Warner Bros. bought the engine in 1939, and it was featured in many films, such as Torrid Zone, Cheyenne Autumn, and The Great Train Robbery. The Eurekas last film appearance was in the 1976 film, The Shootist. In 1978, the California State Railroad Museum was in the process of restoring North Pacific Coast no. 12 Sonoma, another 8-18 C class 4-4-0 nearly identical to the Eureka. The museum had the latter stripped down to reveal its original paint scheme, and used it as a guide for restoring the former. The Eureka was sold in 1978 to Old Vegas, an amusement park in Henderson, Nevada, where it was placed on display in 1980. In 1985, a fire occurred at Old Vegas, with a burning building collapsing on the Eureka, badly damaging the engine.

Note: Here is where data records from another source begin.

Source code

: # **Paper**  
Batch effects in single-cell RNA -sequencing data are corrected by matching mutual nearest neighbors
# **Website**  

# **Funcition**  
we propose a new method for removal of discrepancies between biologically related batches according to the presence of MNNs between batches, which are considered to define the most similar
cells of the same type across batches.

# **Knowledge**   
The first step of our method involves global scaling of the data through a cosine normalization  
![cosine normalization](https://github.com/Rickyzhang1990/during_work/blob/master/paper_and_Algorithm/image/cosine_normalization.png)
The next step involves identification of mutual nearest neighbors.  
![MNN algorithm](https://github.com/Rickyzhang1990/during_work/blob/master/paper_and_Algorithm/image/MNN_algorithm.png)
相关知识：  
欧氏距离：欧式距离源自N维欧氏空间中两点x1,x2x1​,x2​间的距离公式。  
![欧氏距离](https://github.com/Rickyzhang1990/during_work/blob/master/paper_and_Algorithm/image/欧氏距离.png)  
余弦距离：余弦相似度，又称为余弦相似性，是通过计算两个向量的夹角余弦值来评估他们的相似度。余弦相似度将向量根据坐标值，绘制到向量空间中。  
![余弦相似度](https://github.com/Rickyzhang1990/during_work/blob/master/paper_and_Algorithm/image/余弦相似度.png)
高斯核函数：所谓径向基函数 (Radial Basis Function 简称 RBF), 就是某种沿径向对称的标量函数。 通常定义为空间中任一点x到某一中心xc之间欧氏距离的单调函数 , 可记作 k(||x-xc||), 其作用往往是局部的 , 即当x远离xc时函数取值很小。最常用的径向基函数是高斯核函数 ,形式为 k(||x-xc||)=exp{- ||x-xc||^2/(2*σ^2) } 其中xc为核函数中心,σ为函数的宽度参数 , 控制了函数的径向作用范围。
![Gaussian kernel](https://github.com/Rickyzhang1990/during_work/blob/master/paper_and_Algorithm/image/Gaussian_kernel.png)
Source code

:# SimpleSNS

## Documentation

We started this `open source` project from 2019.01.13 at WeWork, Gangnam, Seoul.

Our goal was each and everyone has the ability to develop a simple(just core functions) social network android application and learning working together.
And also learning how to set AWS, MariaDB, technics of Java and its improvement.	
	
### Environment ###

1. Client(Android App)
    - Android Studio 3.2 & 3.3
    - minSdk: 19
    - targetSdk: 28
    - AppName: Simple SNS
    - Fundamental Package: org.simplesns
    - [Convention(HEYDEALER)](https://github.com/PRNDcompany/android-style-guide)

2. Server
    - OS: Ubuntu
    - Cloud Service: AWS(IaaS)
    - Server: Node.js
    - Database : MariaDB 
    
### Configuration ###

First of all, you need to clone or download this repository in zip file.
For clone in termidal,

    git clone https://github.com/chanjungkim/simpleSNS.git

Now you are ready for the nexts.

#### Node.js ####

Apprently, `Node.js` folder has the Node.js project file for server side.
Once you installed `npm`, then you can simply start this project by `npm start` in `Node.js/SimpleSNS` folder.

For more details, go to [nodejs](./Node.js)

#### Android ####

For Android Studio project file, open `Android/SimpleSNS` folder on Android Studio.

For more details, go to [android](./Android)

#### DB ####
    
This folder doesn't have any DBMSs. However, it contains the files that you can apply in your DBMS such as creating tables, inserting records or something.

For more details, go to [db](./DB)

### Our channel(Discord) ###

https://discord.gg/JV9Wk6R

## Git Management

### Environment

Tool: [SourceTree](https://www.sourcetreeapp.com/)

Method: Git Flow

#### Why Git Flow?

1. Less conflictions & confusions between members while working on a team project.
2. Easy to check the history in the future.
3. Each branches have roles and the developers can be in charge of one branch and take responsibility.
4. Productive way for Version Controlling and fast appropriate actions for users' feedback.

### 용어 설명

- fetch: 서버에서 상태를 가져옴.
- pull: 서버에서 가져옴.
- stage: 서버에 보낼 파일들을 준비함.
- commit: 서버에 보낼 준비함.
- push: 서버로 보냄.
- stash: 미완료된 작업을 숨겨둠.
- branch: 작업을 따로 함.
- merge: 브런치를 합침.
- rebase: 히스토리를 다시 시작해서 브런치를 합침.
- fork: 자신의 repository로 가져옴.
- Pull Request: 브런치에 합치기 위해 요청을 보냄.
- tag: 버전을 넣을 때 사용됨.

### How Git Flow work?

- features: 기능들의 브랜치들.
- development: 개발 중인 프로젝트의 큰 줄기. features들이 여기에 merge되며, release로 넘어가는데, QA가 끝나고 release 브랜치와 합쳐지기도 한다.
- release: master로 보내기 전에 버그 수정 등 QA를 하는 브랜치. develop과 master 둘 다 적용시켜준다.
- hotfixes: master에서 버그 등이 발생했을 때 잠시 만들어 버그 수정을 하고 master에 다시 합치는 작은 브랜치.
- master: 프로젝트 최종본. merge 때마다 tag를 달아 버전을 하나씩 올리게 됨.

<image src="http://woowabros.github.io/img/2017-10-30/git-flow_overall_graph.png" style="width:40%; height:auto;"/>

A year later, the engine was discovered by Las Vegas attorney Dan Markoff, who purchased it and restored it to operating condition with the help of his father. The restored Eureka debuted at Railfair '91 at the California State Railroad Museum. It was then operated on U.S. Gypsum's private tracks in Plaster City, California, in 1993. The locomotive was listed as a structure on the National Register of Historic Places on January 12, 1995 and was the first transportation listing in Las Vegas.

In 1997, Eureka was transported to Chama, New Mexico, for a series of operational excursions over the Cumbres and Toltec Scenic Railroad in late June. The engine continues to make appearances at various narrow gauge tourist railroads during special events, such as the Cumbres and Toltec, Durango and Silverton Narrow Gauge Railroad, the Nevada State Railroad Museum Carson City, and the Nevada State Railroad Museum Boulder City among others. When the engine is not participating in such events, it is kept stored in Markoff's specially constructed shed, which is not open to the public. Dan Markoff is rather cautious as to how often the engine operates, and does not intend to have the engine operating regularly as the engine still retains its original boiler and several other components.